Section 6.    Place of Conference Call Meeting. Any meeting at which one (1) or more of the members of the Board or of a committee designated by the Board shall participate by means of conference telephone or similar communications equipment shall be deemed to have been held at the place designated for such meeting, provided that at least one (1) member is at such place while participating in the meeting.

Section 7.    Organization. Every meeting of the Board shall be presided over by the chairman of the Board, or, in his absence, the President or any Vice President. In the absence of the chairman of the Board, the President and any Vice President, a presiding officer shall be chosen by a majority of the directors present. The Secretary of the Corporation, or in his absence the Assistant Secretary of the Corporation, shall act as Secretary of the meeting but, in his absence and the absence of the Assistant Secretary, the presiding officer may appoint any person to act as Secretary of the meeting.

Section 8.    Quorum; Vote. A majority of the directors then in office shall constitute a quorum for the transaction of business, but less than a quorum may adjourn any meeting to another time or place from time to time until a quorum shall be present, whereupon the meeting may be held, as adjourned, without further notice. Except as otherwise required by statute, the Certificate of Incorporation or these Bylaws, all matters coming before any meeting of the Board shall be decided by the vote of a majority of the directors present at the meeting, a quorum being present.
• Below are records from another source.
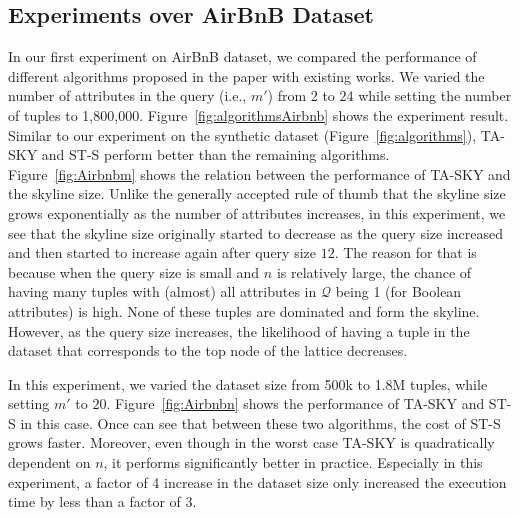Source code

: \subsection{Experiments over AirBnB Dataset}\label{subsec:expAirbnb}

 In our first experiment on AirBnB dataset, we compared the performance of different algorithms proposed in the paper with existing works.
We varied the number of attributes in the query (i.e., $m'$) from $2$ to $24$ while setting the number of tuples to 1,800,000.
Figure~\ref{fig:algorithmsAirbnb} shows the experiment result.
Similar to our experiment on the synthetic dataset (Figure~\ref{fig:algorithms}), TA-SKY and ST-S perform better than the remaining algorithms.
Figure~\ref{fig:Airbnbm} shows the relation between the performance of TA-SKY and the skyline size.
Unlike the generally accepted rule of thumb that the skyline size grows exponentially as the number of attributes increases, in this experiment, we see that the skyline size originally started to decrease as the query size increased and then started to increase again after query size $12$. The reason for that is because when the query size is small and $n$ is relatively large, the chance of having many tuples with (almost) all attributes in $\mathcal{Q}$ being 1 (for Boolean attributes) is high. None of these tuples are dominated and form the skyline. However, as the query size increases, the likelihood of having a tuple in the dataset that corresponds to the top node of the lattice decreases. 

\vspace{1mm}
In this experiment, we varied the dataset size from 500k to 1.8M tuples, while setting $m'$ to $20$.
Figure~\ref{fig:Airbnbn} shows the performance of TA-SKY and ST-S in this case. Once can see that between these two algorithms, the cost of ST-S grows faster. Moreover, even though in the worst case TA-SKY is quadratically dependent on $n$, it performs significantly better in practice. Especially in this experiment, a factor of 4 increase in the dataset size only increased the execution time by less than a factor of 3.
Section 9.    Removal of Directors. Any one (1) or more of the directors shall be subject to removal with or without cause at any time by the stockholders.

Section 10.    Committees. Except as otherwise required by statute, the Certificate of Incorporation or these Bylaws, the Board may, by resolution passed by a majority of the Board, designate one (1) or more committees, each committee to consist of two (2) or more directors. The Board may designate one (1) or more directors as alternate members of any committee, who may replace any absent or disqualified member at any meeting of the committee. In the absence or disqualification of any member of any such committee or committees, the member or members thereof present at any meetings and not disqualified from voting, whether or not he or they constitute a quorum, may unanimously appoint another member of the Board to act at the meeting in the place of any such absent or disqualified member. Any such committee, to the extent provided in the resolution of the Board, shall have and may exercise the powers and authority of the Board in the management of the business and affairs of the Corporation with the exception of any authority the delegation of which is prohibited by Section 141 of the General Corporation Law of the State of Delaware, the Certificate of Incorporation or these Bylaws, and may authorize the seal of the Corporation to be affixed to all papers which may require it.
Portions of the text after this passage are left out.